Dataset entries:

────────

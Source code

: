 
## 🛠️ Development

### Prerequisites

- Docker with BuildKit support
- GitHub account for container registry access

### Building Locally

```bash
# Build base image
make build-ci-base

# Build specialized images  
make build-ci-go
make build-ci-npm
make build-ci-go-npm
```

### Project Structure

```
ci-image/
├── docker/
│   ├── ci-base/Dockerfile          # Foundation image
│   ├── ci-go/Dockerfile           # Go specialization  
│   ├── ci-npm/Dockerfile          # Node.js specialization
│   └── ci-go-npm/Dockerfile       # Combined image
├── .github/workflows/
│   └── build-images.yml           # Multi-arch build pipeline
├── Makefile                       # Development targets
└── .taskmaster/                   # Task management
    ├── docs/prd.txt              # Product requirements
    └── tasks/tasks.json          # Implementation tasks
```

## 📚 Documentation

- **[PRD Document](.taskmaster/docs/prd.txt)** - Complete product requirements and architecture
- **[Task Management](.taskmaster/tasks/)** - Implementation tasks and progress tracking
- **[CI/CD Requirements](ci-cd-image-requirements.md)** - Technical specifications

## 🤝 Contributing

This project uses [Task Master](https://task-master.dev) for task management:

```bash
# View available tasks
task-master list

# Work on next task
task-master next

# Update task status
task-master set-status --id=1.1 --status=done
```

────────

List each line of the records that holds the string "base".

# Build base image
make build-ci-base
│   ├── ci-base/Dockerfile          # Foundation image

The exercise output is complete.